An estimated 80 percent of all blindness is preventable or curable and in the majority of cases blindness can be prevented or cured through simple, effective and inexpensive procedures like cataract operations. Mapham said the main cause of blindness isn’t a lack of treatment options, but rather a lack of access to decent health care.

Mapham saw the potential for technology to improve referral networks while working in a hospital in a rural area in Swaziland. “Inefficient referral networks are a drain on resources. We’re hoping that by applying mobile technologies to this issue, Vula can play a part in improving the way referrals are made and creating more robust health systems.”

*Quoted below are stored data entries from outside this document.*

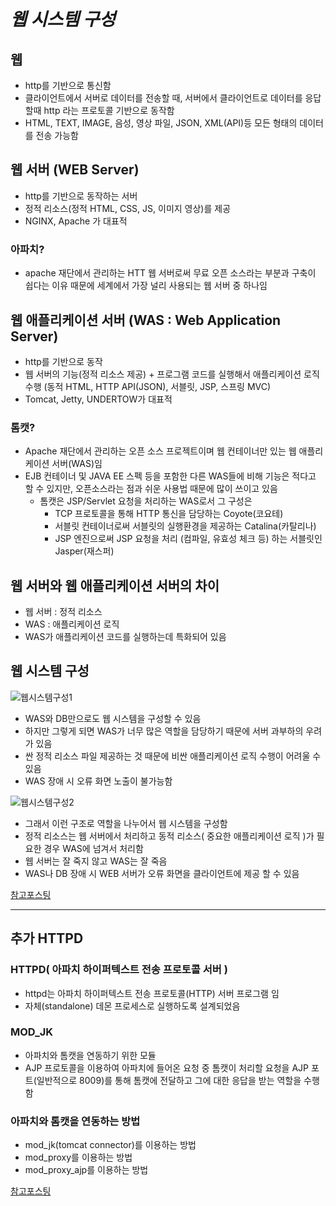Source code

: # _웹 시스템 구성_

## 웹

- http를 기반으로 통신함
- 클라이언트에서 서버로 데이터를 전송할 때, 서버에서 클라이언트로 데이터를 응답할때 http 라는 프로토콜 기반으로 동작함
- HTML, TEXT, IMAGE, 음성, 영상 파일, JSON, XML(API)등 모든 형태의 데이터를 전송 가능함

## 웹 서버 (WEB Server)

- http를 기반으로 동작하는 서버
- 정적 리소스(정적 HTML, CSS, JS, 이미지 영상)를 제공
- NGINX, Apache 가 대표적

### 아파치?

- apache 재단에서 관리하는 HTT 웹 서버로써 무료 오픈 소스라는 부분과 구축이 쉽다는 이유 때문에 세계에서 가장 널리 사용되는 웹 서버 중 하나임

## 웹 애플리케이션 서버 (WAS : Web Application Server)

- http를 기반으로 동작
- 웹 서버의 기능(정적 리소스 제공) + 프로그램 코드를 실행해서 애플리케이션 로직 수행 (동적 HTML, HTTP API(JSON), 서블릿, JSP, 스프링 MVC)
- Tomcat, Jetty, UNDERTOW가 대표적

### 톰캣?

- Apache 재단에서 관리하는 오픈 소스 프로젝트이며 웹 컨테이너만 있는 웹 애플리케이션 서버(WAS)임
- EJB 컨테이너 및 JAVA EE 스펙 등을 포함한 다른 WAS들에 비해 기능은 적다고 할 수 있지만, 오픈소스라는 점과 쉬운 사용법 때문에 많이 쓰이고 있음
  - 톰캣은 JSP/Servlet 요청을 처리하는 WAS로서 그 구성은
    - TCP 프로토콜을 통해 HTTP 통신을 담당하는 Coyote(코요테)
    - 서블릿 컨테이너로써 서블릿의 실행환경을 제공하는 Catalina(카탈리나)
    - JSP 엔진으로써 JSP 요청을 처리 (컴파일, 유효성 체크 등) 하는 서블릿인 Jasper(재스퍼)

## 웹 서버와 웹 애플리케이션 서버의 차이

- 웹 서버 : 정적 리소스
- WAS : 애플리케이션 로직
- WAS가 애플리케이션 코드를 실행하는데 특화되어 있음

## 웹 시스템 구성

![웹시스템구성1](https://user-images.githubusercontent.com/49335804/226177903-700322bf-0d3f-4cbb-8a8a-3057efc0c17b.png)

- WAS와 DB만으로도 웹 시스템을 구성할 수 있음
- 하지만 그렇게 되면 WAS가 너무 많은 역할을 담당하기 때문에 서버 과부하의 우려가 있음
- 싼 정적 리소스 파일 제공하는 것 때문에 비싼 애플리케이션 로직 수행이 어려울 수 있음
- WAS 장애 시 오류 화면 노출이 불가능함

![웹시스템구성2](https://user-images.githubusercontent.com/49335804/226177935-35e56d1c-a0b7-4fd8-88e2-5da93f3bf97e.png)

- 그래서 이런 구조로 역할을 나누어서 웹 시스템을 구성함
- 정적 리소스는 웹 서버에서 처리하고 동적 리소스( 중요한 애플리케이션 로직 )가 필요한 경우 WAS에 넘겨서 처리함
- 웹 서버는 잘 죽지 않고 WAS는 잘 죽음
- WAS나 DB 장애 시 WEB 서버가 오류 화면을 클라이언트에 제공 할 수 있음

[참고포스팅](https://www.notion.so/9-16-daf0db3ca9614e1899acd3a5ef4968ae)

---

## 추가 HTTPD

### HTTPD( 아파치 하이퍼텍스트 전송 프로토콜 서버 )

- httpd는 아파치 하이퍼텍스트 전송 프로토콜(HTTP) 서버 프로그램 임
- 자체(standalone) 데몬 프로세스로 실행하도록 설계되었음

### MOD_JK

- 아파치와 톰캣을 연동하기 위한 모듈
- AJP 프로토콜을 이용하여 아파치에 들어온 요청 중 톰캣이 처리할 요청을 AJP 포트(일반적으로 8009)를 통해 톰캣에 전달하고 그에 대한 응답을 받는 역할을 수행함

### 아파치와 톰캣을 연동하는 방법

- mod_jk(tomcat connector)를 이용하는 방법
- mod_proxy를 이용하는 방법
- mod_proxy_ajp를 이용하는 방법

[참고포스팅](https://m.blog.naver.com/PostView.naver?isHttpsRedirect=true&blogId=tawoo0&logNo=221587063882)
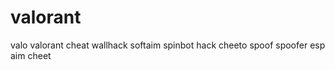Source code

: # valorant
valo valorant cheat wallhack softaim spinbot hack cheeto spoof spoofer esp aim cheet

With Vula mobile rural health-care workers can look up eye conditions, capture patient information and carry out eye tests using a smartphone. The app’s chat function also allows the health-care workers making the referral to send photographs and chat directly with an experienced medical specialist.

Edwards said clinics in rural areas often battle to pick up serious eye problems.

Vula mobile app is one of the companies which will be taking part in this weekend’s Sparkup! 2015 programme and live investment initiative, where over R1 million in funding will be up for grabs at the Graduate School of Business in Cape Town. It is one of 15 start-ups hoping to get investment and they will compete to get the most experience and investment opportunities.